Mit Ballesteros kam Spannung auf
In den ersten 22 Ryder Cups seit 1927 hatte die "europäische" Auswahl nur aus Briten und Iren bestanden; die Amerikaner gewannen 19 von 22 Mal -- und nicht selten haushoch. Die US-Dominanz wurde gegen Ende der Siebzigerjahre so krass, dass sich schliesslich selbst die Traditionalisten im Ryder-Cup-Komitee von der Notwendigkeit überzeugen liessen, ab dem Jahr 1979 auch die besten Golfer des europäischen Festlandes ins Team aufzunehmen.
Gerade der Spanier Severiano Ballesteros wurde hierauf die grosse Figur im Kontinentalwettkampf. Die Amerikaner erstarrten vor ihm und betrachteten ihn je länger, je mehr als unbesiegbar -- auch in den Doppeln, die "Seve" bis in die Neunzigerjahre mit seinem jüngeren Kumpel José Maria Olazabal bestritt. Von den zwölf Ryder Cups seit 1979 gewannen beide Teams sechs. Seit 1983 fiel die Entscheidung meist erst in den letzten Einzeln am Sonntag.
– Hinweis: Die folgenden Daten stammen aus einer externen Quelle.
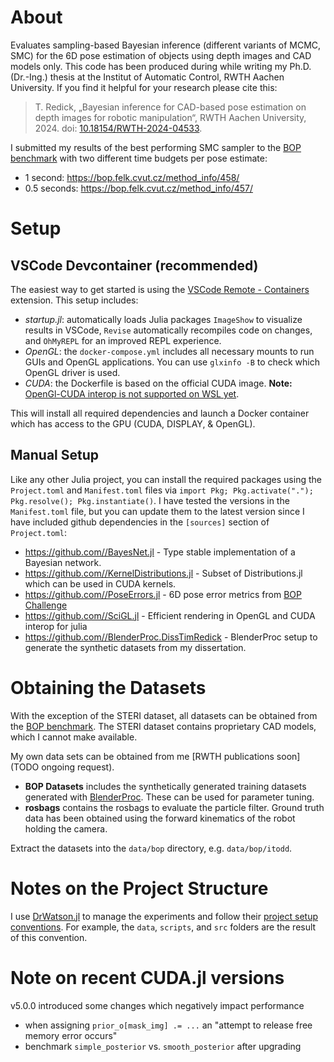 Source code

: # About
Evaluates sampling-based Bayesian inference (different variants of MCMC, SMC) for the 6D pose estimation of objects using depth images and CAD models only.
This code has been produced during while writing my Ph.D. (Dr.-Ing.) thesis at the Institut of Automatic Control, RWTH Aachen University.
If you find it helpful for your research please cite this:
> T. Redick, „Bayesian inference for CAD-based pose estimation on depth images for robotic manipulation“, RWTH Aachen University, 2024. doi: [10.18154/RWTH-2024-04533](https://doi.org/10.18154/RWTH-2024-04533).

I submitted my results of the best performing SMC sampler to the [BOP benchmark](https://bop.felk.cvut.cz/home/) with two different time budgets per pose estimate:
* 1 second: https://bop.felk.cvut.cz/method_info/458/
* 0.5 seconds: https://bop.felk.cvut.cz/method_info/457/

# Setup
## VSCode Devcontainer (recommended)
The easiest way to get started is using the [VSCode Remote - Containers](https://code.visualstudio.com/docs/remote/containers) extension.
This setup includes:
- *startup.jl*: automatically loads Julia packages `ImageShow` to visualize results in VSCode, `Revise` automatically recompiles code on changes, and `OhMyREPL` for an improved REPL experience.
- *OpenGL*: the `docker-compose.yml` includes all necessary mounts to run GUIs and OpenGL applications. You can use `glxinfo -B` to check which OpenGL driver is used.
- *CUDA*: the Dockerfile is based on the official CUDA image. **Note:** [OpenGl-CUDA interop is not supported on WSL yet](https://docs.nvidia.com/cuda/wsl-user-guide/index.html#features-not-yet-supported).

This will install all required dependencies and launch a Docker container which has access to the GPU (CUDA, DISPLAY, & OpenGL).


## Manual Setup
Like any other Julia project, you can install the required packages using the `Project.toml` and `Manifest.toml` files via `import Pkg; Pkg.activate("."); Pkg.resolve(); Pkg.instantiate()`.
I have tested the versions in the `Manifest.toml` file, but you can update them to the latest version since I have included  github dependencies in the `[sources]` section of `Project.toml`:
* https://github.com//BayesNet.jl - Type stable implementation of a Bayesian network.
* https://github.com//KernelDistributions.jl - Subset of Distributions.jl which can be used in CUDA kernels.
* https://github.com//PoseErrors.jl - 6D pose error metrics from [BOP Challenge](https://bop.felk.cvut.cz/home/)
* https://github.com//SciGL.jl - Efficient rendering in OpenGL and CUDA interop for julia
* https://github.com//BlenderProc.DissTimRedick - BlenderProc setup to generate the synthetic datasets from my dissertation. 

# Obtaining the Datasets
With the exception of the STERI dataset, all datasets can be obtained from the [BOP benchmark](https://bop.felk.cvut.cz/home/).
The STERI dataset contains proprietary CAD models, which I cannot make available.

My own data sets can be obtained from me [RWTH publications soon](TODO ongoing request).
- **BOP Datasets** includes the synthetically generated training datasets generated with [BlenderProc](https://github.com/DLR-RM/BlenderProc). These can be used for parameter tuning.
- **rosbags** contains the rosbags to evaluate the particle filter. Ground truth data has been obtained using the forward kinematics of the robot holding the camera.

Extract the datasets into the `data/bop` directory, e.g. `data/bop/itodd`.

# Notes on the Project Structure
I use [DrWatson.jl](https://juliadynamics.github.io/DrWatson.jl/stable/) to manage the experiments and follow their [project setup conventions](https://juliadynamics.github.io/DrWatson.jl/stable/project/).
For example, the `data`, `scripts`, and `src` folders are the result of this convention.

# Note on recent CUDA.jl versions
v5.0.0 introduced some changes which negatively impact performance
* when assigning `prior_o[mask_img] .= ...` an "attempt to release free memory error occurs"
* benchmark `simple_posterior` vs. `smooth_posterior` after upgrading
Hatte Langer ein 'Näschen'?
In der aktuellen Europa-Auswahl stehen neun Insel-Golfer und nur drei Spieler vom Festland (die Spanier Sergio Garcia und Miguel Angel Jimenez, der Franzose Thomas Levet). Captain Bernhard Langer hätte für ein ausgewogeneres Verhältnis sorgen können, wenn er seine zweite Wildcard (nebst der unbestrittenen Wahl Montgomeries) nicht dem Engländer Luke Donald übertragen hätte, sondern dem Deutschen Alex Cejka oder dem Schweden Fredrik Jacobson.
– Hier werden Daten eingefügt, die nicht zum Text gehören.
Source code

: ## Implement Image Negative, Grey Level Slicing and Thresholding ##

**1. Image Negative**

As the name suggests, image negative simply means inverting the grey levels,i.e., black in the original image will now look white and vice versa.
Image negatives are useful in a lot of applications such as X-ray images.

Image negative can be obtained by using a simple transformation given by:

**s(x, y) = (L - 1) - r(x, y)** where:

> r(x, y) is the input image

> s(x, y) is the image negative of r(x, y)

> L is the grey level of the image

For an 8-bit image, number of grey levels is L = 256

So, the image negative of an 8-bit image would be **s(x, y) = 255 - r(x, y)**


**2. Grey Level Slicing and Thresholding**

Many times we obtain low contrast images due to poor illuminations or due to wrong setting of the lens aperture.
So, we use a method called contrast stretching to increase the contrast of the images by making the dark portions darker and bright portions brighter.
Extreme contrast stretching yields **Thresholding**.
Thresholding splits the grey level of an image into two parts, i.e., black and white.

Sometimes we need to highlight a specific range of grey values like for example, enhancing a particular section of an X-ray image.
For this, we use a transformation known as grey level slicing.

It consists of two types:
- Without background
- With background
Aber vielleicht wird sich Langer schon am Sonntag für sein feines Näschen gratulieren lassen können: Donald gewann nur eine Woche nach dem ehrenvollen Aufgebot das European Masters in Crans-Montana und zeigte sich für den Ryder Cup bestens gerüstet.
Die Teams
USA: Tiger Woods (Jahrgang 1975/2. der Weltrangliste/8 Majorturnier-Siege/bisherige Ryder-Cup-Teilnahmen: 3), Phil Mickelson (1970/4./1/4), Davis Love (1964/6./1/4), Stewart Cink (1973/10./0/1), Jim Furyk (1970/11./1/3), Chad Campbell (1974/14./0/0), Kenny Perry (1960/16./0/0), Chris DiMarco (1968/17./0/0), David Toms (1967/22./1/1), Jay Haas (1953/23./0/2), Chris Riley (1974/40./0/0), Fred Funk (1956/59./0/0). -- Captain: Hal Sutton (neu).
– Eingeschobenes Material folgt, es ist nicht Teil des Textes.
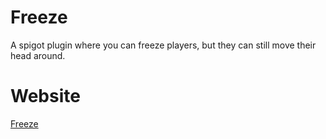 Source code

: # Freeze
A spigot plugin where you can freeze players, but they can still move their head around.

# Website
<a href="www.panjaco.com/plugins/Freeze.html">Freeze</a>
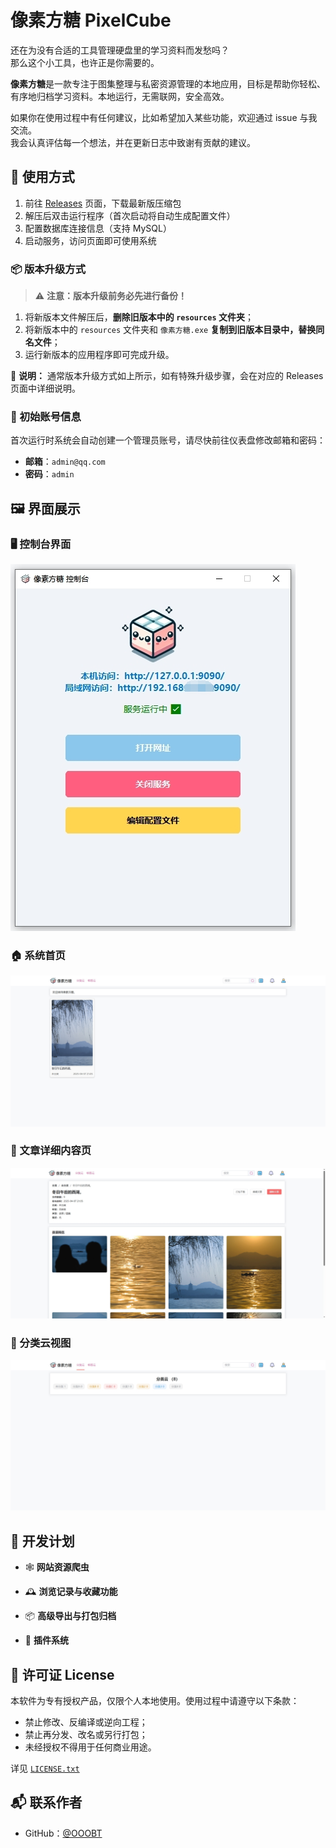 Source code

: # 像素方糖 PixelCube

还在为没有合适的工具管理硬盘里的学习资料而发愁吗？  
那么这个小工具，也许正是你需要的。

**像素方糖**是一款专注于图集整理与私密资源管理的本地应用，目标是帮助你轻松、有序地归档学习资料。本地运行，无需联网，安全高效。

如果你在使用过程中有任何建议，比如希望加入某些功能，欢迎通过 issue 与我交流。  
我会认真评估每一个想法，并在更新日志中致谢有贡献的建议。




## 🧭 使用方式

1. 前往 [Releases](https://github.com/OOOBT/PixelCube/releases) 页面，下载最新版压缩包  
2. 解压后双击运行程序（首次启动将自动生成配置文件）  
3. 配置数据库连接信息（支持 MySQL）  
4. 启动服务，访问页面即可使用系统  

### 📦 版本升级方式
> ⚠️ **注意：版本升级前务必先进行备份！**
1. 将新版本文件解压后，**删除旧版本中的 `resources` 文件夹**；
2. 将新版本中的 `resources` 文件夹和 `像素方糖.exe` **复制到旧版本目录中，替换同名文件**；
3. 运行新版本的应用程序即可完成升级。

📌 **说明：** 通常版本升级方式如上所示，如有特殊升级步骤，会在对应的 Releases 页面中详细说明。



### 🔐 初始账号信息

首次运行时系统会自动创建一个管理员账号，请尽快前往仪表盘修改邮箱和密码：

- **邮箱**：`admin@qq.com`  
- **密码**：`admin`  


## 🖼️ 界面展示
### 🖥️ 控制台界面

![控制台](preview/q-00.jpg)


### 🏠 系统首页

![系统首页](preview/q-01.png)


### 📄 文章详细内容页

![文章详情](preview/q-02.png)


### 🧩 分类云视图

![分类云](preview/q-03.png)



## 🚧 开发计划

- 🕸 **网站资源爬虫**  

- 🕰 **浏览记录与收藏功能**

- 📦 **高级导出与打包归档**

- 🧩 **插件系统**



## 📄 许可证 License

本软件为专有授权产品，仅限个人本地使用。使用过程中请遵守以下条款：

- 禁止修改、反编译或逆向工程；
- 禁止再分发、改名或另行打包；
- 未经授权不得用于任何商业用途。

详见 [`LICENSE.txt`](./LICENSE.txt)


## 📬 联系作者

- GitHub：[@OOOBT](https://github.com/OOOBT)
Europa: Padraig Harrington (Irl/1971/8./0/2), Sergio Garcia (Sp/1979/12./0/2), Darren Clarke (NIrl/1968/15./0/3), Miguel Angel Jimenez (Sp/1964/20./0/1), Paul Casey (Eng/1977/27./0/0), Luke Donald (Eng/1977/36./0/0), Lee Westwood (Eng/1973/41./0/3), Thomas Levet (Fr/1968/43./0/0), Ian Poulter (Eng/1976/60./0/0), Colin Montgomerie (Scho/1963/62./0/6), Paul McGinley (Irl/1966/67./0/1), David Howell (Eng/1975/68./0/0). -- Captain: Bernhard Langer (De/neu).